The production of an opera recording can cost exuberant amounts of money, and I had to figure out how I was going to make this work. I saved up money for several years in hopes to get a project funded, and instead of paying the record company to hire and record the album, I decided to record in my home base of Chicago, and hired the cast and recording engineer myself. It was a blessing in many aspects: I was able to have more artistic control, save money as best as I could, and show the world the kind of amazing talent that Chicago has to offer. At the same time, with that comes more responsibility and frustration, because I had to handle many of the bumps in the road by myself. However, I kept two things with me during the rehearsal and recording process that kept me focused: my copy of The Great God Pan and my mother’s black shawl. The shawl itself was quite the conversation piece. It was a blessing to be able to share Machen’s story with those I worked with, and relaying my own experiences around it helped many of us come together to see the opera not as MY project, but as OURS. Seeing the intrigue and excitement on their faces in that they were being given the chance to bring this story to life, as well as the support and openness that the cast showed each other, made all of the hard work worth the effort. 
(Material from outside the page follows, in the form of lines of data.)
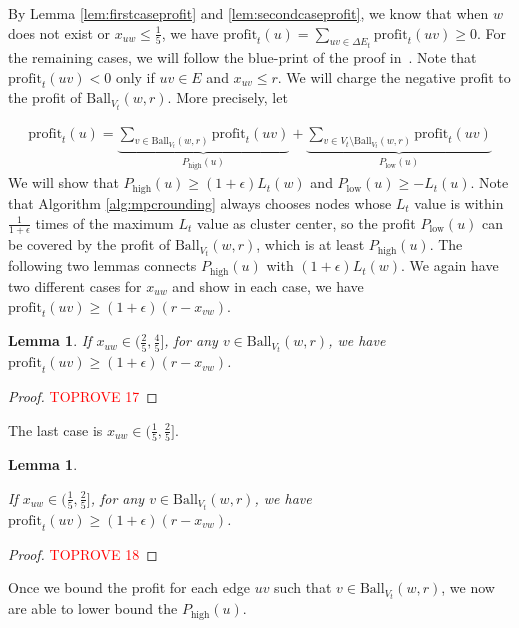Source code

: \documentclass[11pt]{article}
\newtheorem{lemma}[theorem]{Lemma}
\newcommand{\ball}{\mathrm{Ball}}
\newcommand{\profit}{\mathrm{profit}}
\newcommand{\onefive}{\frac{1}{5}}
\newcommand{\twofive}{\frac{2}{5}}
\newcommand{\fourfive}{\frac{4}{5}}
\begin{document}
\begin{CJK*}{UTF8}{gbsn}
By Lemma \ref{lem:firstcaseprofit} and \ref{lem:secondcaseprofit}, we know that when $w$ does not exist or $x_{uw} \leq \onefive$, we have $\profit_t(u) = \sum_{uv \in \Delta E_t} \profit_t(uv) \geq 0$.  For the remaining cases, we will follow the blue-print of the proof in~\cite{kalhan2019correlation}. Note that $\profit_{t}(uv) < 0$ only if $uv \in E$ and $x_{uv} \leq r$. We will charge the negative profit to the profit of $\ball_{V_t}(w,r)$. More precisely, let 

\begin{align*}
    \profit_t(u) = \underbrace{\sum_{v \in \ball_{V_t}(w, r)}\profit_t(uv)}_{P_{\textrm{high}}(u)} + \underbrace{\sum_{v \in V_t \setminus \ball_{V_t}(w, r)}\profit_t(uv)}_{P_{\textrm{low}}(u)}
\end{align*}
We will show that $P_{\textrm{high}}(u) \geq (1+\epsilon) L_t(w)$ and $P_{\textrm{low}}(u) \geq -L_t(u)$. Note that Algorithm \ref{alg:mpcrounding} always chooses nodes whose $L_t$ value is within $\frac{1}{1 + \epsilon}$ times of the maximum $L_t$ value as cluster center, so the profit $P_{\textrm{low}}(u)$ can be covered by the profit of $\ball_{V_t}(w, r)$, which is at least $P_{\textrm{high}}(u)$. The following two lemmas connects $P_{\textrm{high}}(u)$ with $(1+\epsilon) L_t(w)$. We again have two different cases for $x_{uw}$ and show in each case, we have $\profit_t(uv) \geq (1+\epsilon)(r - x_{vw})$.
\begin{lemma}
\label{lem:thirdcaseprofit}
If $x_{uw} \in (\twofive, \fourfive]$, for any $v \in \ball_{V_t}(w, r)$, we have $\profit_{t}(uv) \geq (1 + \epsilon)(r - x_{vw})$.
\end{lemma}
\begin{proof}\textcolor{red}{TOPROVE 17}\end{proof}

The last case is $x_{uw} \in (\onefive, \twofive]$.
\begin{lemma}
\label{lem:fourthcaseprofit}



If $x_{uw} \in (\onefive, \twofive]$, for any $v \in \ball_{V_t}(w, r)$, we have $\profit_{t}(uv) \geq (1 + \epsilon)(r - x_{vw})$.
\end{lemma}
\begin{proof}\textcolor{red}{TOPROVE 18}\end{proof}

Once we bound the profit for each edge $uv$ such that $v \in \ball_{V_t}(w, r)$, we now are able to lower bound the $P_{\textrm{high}}(u)$.


\end{CJK*}
\end{document}
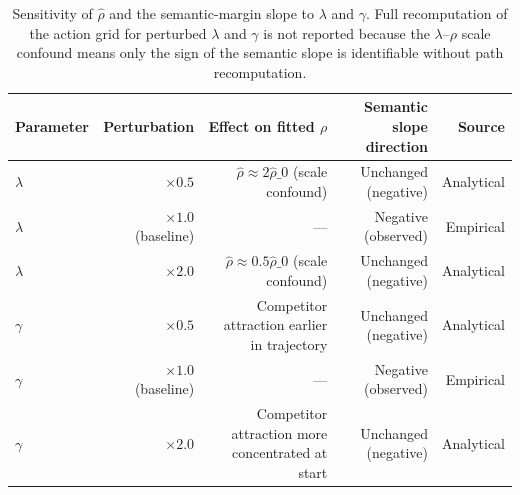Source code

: \begin{table}[htbp]
\centering
\caption{Sensitivity of $\hat{\rho}$ and the semantic-margin slope to $\lambda$ and $\gamma$. Full recomputation of the action grid for perturbed $\lambda$ and $\gamma$ is not reported because the $\lambda$--$\rho$ scale confound means only the sign of the semantic slope is identifiable without path recomputation.}
\label{tab:sensitivity-lambda-gamma}
\begin{tabular}{lrrrr}
\toprule
Parameter & Perturbation & Effect on fitted $\rho$ & Semantic slope direction & Source \\
\midrule
$\lambda$ & $\times 0.5$ & $\hat{\rho} \approx 2\hat{\rho}\_0$ (scale confound) & Unchanged (negative) & Analytical \\
$\lambda$ & $\times 1.0$ (baseline) & --- & Negative (observed) & Empirical \\
$\lambda$ & $\times 2.0$ & $\hat{\rho} \approx 0.5\hat{\rho}\_0$ (scale confound) & Unchanged (negative) & Analytical \\
$\gamma$ & $\times 0.5$ & Competitor attraction earlier in trajectory & Unchanged (negative) & Analytical \\
$\gamma$ & $\times 1.0$ (baseline) & --- & Negative (observed) & Empirical \\
$\gamma$ & $\times 2.0$ & Competitor attraction more concentrated at start & Unchanged (negative) & Analytical \\
\bottomrule
\end{tabular}
\end{table}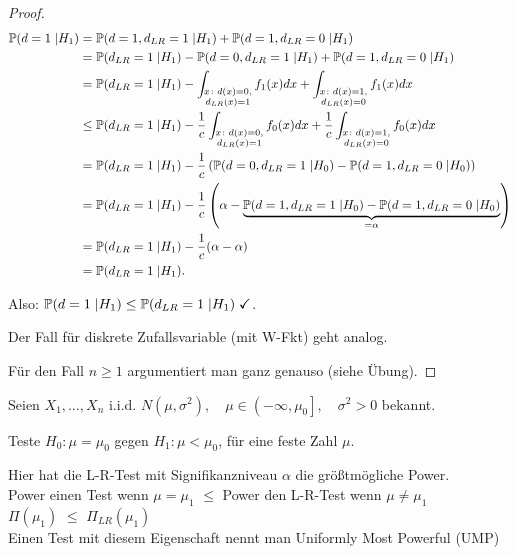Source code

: \documentclass{tstextbook}
\begin{document}
\begin{proof}
	\[
	\begin{aligned}
		\mathbb P(d=1\;|H_1) & = \mathbb P(d=1,d_{LR}=1\;|H_1) + \mathbb P(d=1,d_{LR}=0\;|H_1) \\
		& = \mathbb P(d_{LR}=1\;|H_1)-\mathbb P(d=0,d_{LR}=1\;|H_1) + \mathbb P(d=1,d_{LR}=0\;|H_1) \\
		& = \mathbb P(d_{LR}=1\;|H_1) - \int_{\substack{x\colon d(x)=0, \\ d_{LR}(x)=1}} f_1(x) dx + \int_{\substack{x\colon d(x)=1, \\ d_{LR}(x)=0}} f_1(x) dx \\
		& \le \mathbb P(d_{LR}=1\;|H_1) - \frac{1}{c}\int_{\substack{x\colon d(x)=0, \\ d_{LR}(x)=1}} f_0(x) dx + \frac{1}{c}\int_{\substack{x\colon d(x)=1, \\ d_{LR}(x)=0}} f_0(x) dx \\
		& = \mathbb P(d_{LR}=1\;|H_1) - \frac{1}{c}\left(\mathbb P(d=0,d_{LR}=1\;|H_0)-\mathbb P(d=1,d_{LR}=0\;|H_0)\right) \\
		& = \mathbb P(d_{LR}=1\;|H_1) - \frac{1}{c}\left( \alpha - \underbrace{\mathbb P(d=1,d_{LR}=1\;|H_0)-\mathbb P(d=1,d_{LR}=0\;|H_0)}_{=\alpha} \right) \\
		& = \mathbb P(d_{LR}=1\;|H_1) - \frac{1}{c} ( \alpha - \alpha) \\
		& = \mathbb P(d_{LR} =1\;|H_1). \\
	\end{aligned}
	\]
	
	Also: $ \mathbb P(d=1\;|H_1)\le\mathbb P(d_{LR}=1\;|H_1) \;\checkmark $.
	
	Der Fall für diskrete Zufallsvariable (mit W-Fkt) geht analog.
	
	Für den Fall $ n\ge 1 $ argumentiert man ganz genauso (siehe Übung).
	
\end{proof}

\begin{corollary}
	Seien $ X_1,\ldots,X_n $ i.i.d. $ N(\mu,\sigma^2), \quad \mu \in \left(-\infty,\mu_0\right], \quad \sigma^2 > 0  $ bekannt.
	
	Teste $ H_0\colon \mu=\mu_0 $ gegen $ H_1\colon \mu < \mu_0 $, für eine feste Zahl $\mu$.
	
	Hier hat die L-R-Test mit Signifikanzniveau $ \alpha $ die größtmögliche Power. \\
	
	Power einen Test wenn $\mu=\mu_1$ $\leq$ Power den L-R-Test wenn $\mu \neq \mu_1$ \\
	 $ \Pi (\mu_1)$ $\leq$  $\Pi_{LR} (\mu_1)$\\
	 
	 Einen Test mit diesem Eigenschaft nennt man Uniformly Most Powerful  (UMP)
	
\end{corollary}
\end{document}
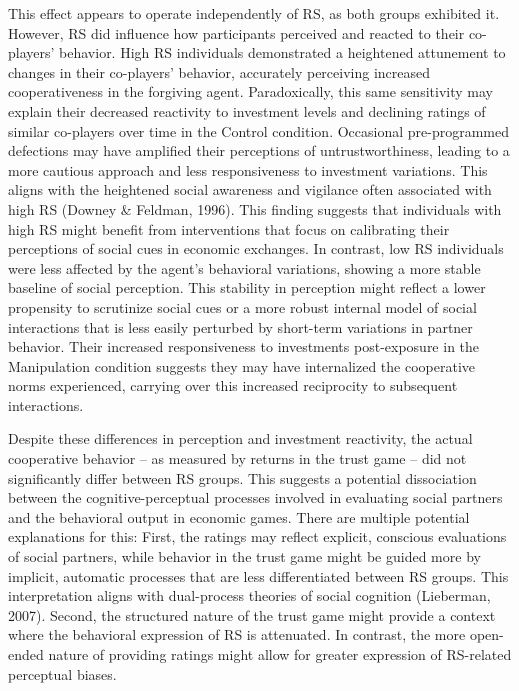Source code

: \documentclass[
]{article}
\begin{document}
This effect appears to operate independently of RS, as both groups
exhibited it. However, RS did influence how participants perceived and
reacted to their co-players' behavior. High RS individuals demonstrated
a heightened attunement to changes in their co-players' behavior,
accurately perceiving increased cooperativeness in the forgiving agent.
Paradoxically, this same sensitivity may explain their decreased
reactivity to investment levels and declining ratings of similar
co-players over time in the Control condition. Occasional pre-programmed
defections may have amplified their perceptions of untrustworthiness,
leading to a more cautious approach and less responsiveness to
investment variations. This aligns with the heightened social awareness
and vigilance often associated with high RS (Downey \& Feldman, 1996).
This finding suggests that individuals with high RS might benefit from
interventions that focus on calibrating their perceptions of social cues
in economic exchanges. In contrast, low RS individuals were less
affected by the agent's behavioral variations, showing a more stable
baseline of social perception. This stability in perception might
reflect a lower propensity to scrutinize social cues or a more robust
internal model of social interactions that is less easily perturbed by
short-term variations in partner behavior. Their increased
responsiveness to investments post-exposure in the Manipulation
condition suggests they may have internalized the cooperative norms
experienced, carrying over this increased reciprocity to subsequent
interactions.

Despite these differences in perception and investment reactivity, the
actual cooperative behavior -- as measured by returns in the trust game --
did not significantly differ between RS groups. This suggests a
potential dissociation between the cognitive-perceptual processes
involved in evaluating social partners and the behavioral output in
economic games. There are multiple potential explanations for this:
First, the ratings may reflect explicit, conscious evaluations of social
partners, while behavior in the trust game might be guided more by
implicit, automatic processes that are less differentiated between RS
groups. This interpretation aligns with dual-process theories of social
cognition (Lieberman, 2007). Second, the structured nature of the
trust game might provide a context where the behavioral expression of RS
is attenuated. In contrast, the more open-ended nature of providing
ratings might allow for greater expression of RS-related perceptual
biases.
\end{document}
When creating opera, I always hope to find ways to bring new audiences to the artform. I hope that my adaptation of The Great God Pan can reach audiences that would not normally attend an opera performance. It has been wonderful to receive responses from fans of horror literature expressing their interest in this project. When listening (or watching, if you ever have a chance to see a performance), the audience always has a choice: they can see it for the horror story it is on the surface, or listen deeper for the underlying symbolism that I speculate Arthur Machen may have wanted his readers to discover. Whichever choices are made in how this opera is  experienced, my hope remains that people will walk away with questions and newly-formed curiosity. Besides, it is a curious question which tends to drive us to uncover more of the Unseen.